» Information given
════════════════

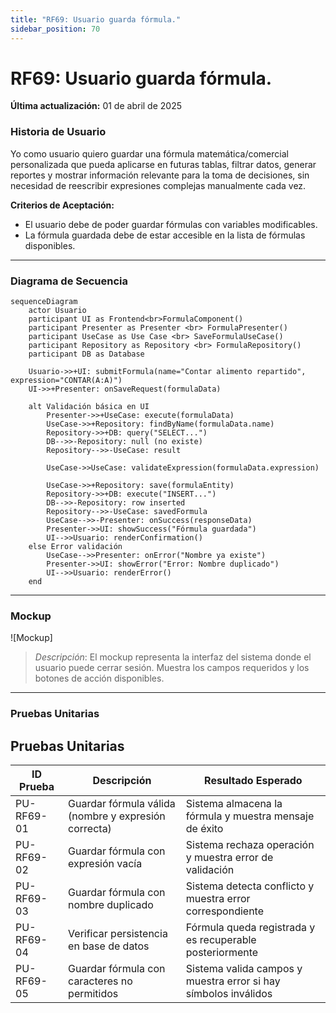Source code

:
 ```yaml
---
title: "RF69: Usuario guarda fórmula."  
sidebar_position: 70
---
```


# RF69: Usuario guarda fórmula.

**Última actualización:** 01 de abril de 2025

### Historia de Usuario

Yo como usuario quiero guardar una fórmula matemática/comercial personalizada que pueda aplicarse en futuras tablas, filtrar datos, generar reportes y mostrar información relevante para la toma de decisiones, sin necesidad de reescribir expresiones complejas manualmente cada vez.

  **Criterios de Aceptación:**
  
  - El usuario debe de poder guardar fórmulas con variables modificables.
  - La fórmula guardada debe de estar accesible en la lista de fórmulas disponibles.


---

### Diagrama de Secuencia
```mermaid
sequenceDiagram
    actor Usuario
    participant UI as Frontend<br>FormulaComponent()
    participant Presenter as Presenter <br> FormulaPresenter()
    participant UseCase as Use Case <br> SaveFormulaUseCase()
    participant Repository as Repository <br> FormulaRepository()
    participant DB as Database

    Usuario->>+UI: submitFormula(name="Contar alimento repartido", expression="CONTAR(A:A)")
    UI->>+Presenter: onSaveRequest(formulaData)
    
    alt Validación básica en UI
        Presenter->>+UseCase: execute(formulaData)
        UseCase->>+Repository: findByName(formulaData.name)
        Repository->>+DB: query("SELECT...")
        DB-->>-Repository: null (no existe)
        Repository-->>-UseCase: result
        
        UseCase->>UseCase: validateExpression(formulaData.expression)
        
        UseCase->>+Repository: save(formulaEntity)
        Repository->>+DB: execute("INSERT...")
        DB-->>-Repository: row inserted
        Repository-->>-UseCase: savedFormula
        UseCase-->>-Presenter: onSuccess(responseData)
        Presenter->>UI: showSuccess("Fórmula guardada")
        UI-->>Usuario: renderConfirmation()
    else Error validación
        UseCase-->>Presenter: onError("Nombre ya existe")
        Presenter->>UI: showError("Error: Nombre duplicado")
        UI-->>Usuario: renderError()
    end
```
---

### Mockup

![Mockup]

> *Descripción*: El mockup representa la interfaz del sistema donde el usuario puede cerrar sesión. Muestra los campos requeridos y los botones de acción disponibles.

---

### Pruebas Unitarias 
## Pruebas Unitarias

| ID Prueba    | Descripción                                      | Resultado Esperado                              |
|-------------|------------------------------------------------|-----------------------------------------------|
| PU-RF69-01 | Guardar fórmula válida (nombre y expresión correcta) | Sistema almacena la fórmula y muestra mensaje de éxito |
| PU-RF69-02 | Guardar fórmula con expresión vacía              | Sistema rechaza operación y muestra error de validación |
| PU-RF69-03 | Guardar fórmula con nombre duplicado            | Sistema detecta conflicto y muestra error correspondiente |
| PU-RF69-04 | Verificar persistencia en base de datos         | Fórmula queda registrada y es recuperable posteriormente |
| PU-RF69-05 | Guardar fórmula con caracteres no permitidos    | Sistema valida campos y muestra error si hay símbolos inválidos |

════════════════

» What to work on
Beginning with the first entry above, reproduce every line verbatim until the line with "### Historia de Usuario", which is included too; omit pictures.

» Finished task
Source code

:
 ```yaml
---
title: "RF69: Usuario guarda fórmula."  
sidebar_position: 70
---
```


# RF69: Usuario guarda fórmula.

**Última actualización:** 01 de abril de 2025

### Historia de Usuario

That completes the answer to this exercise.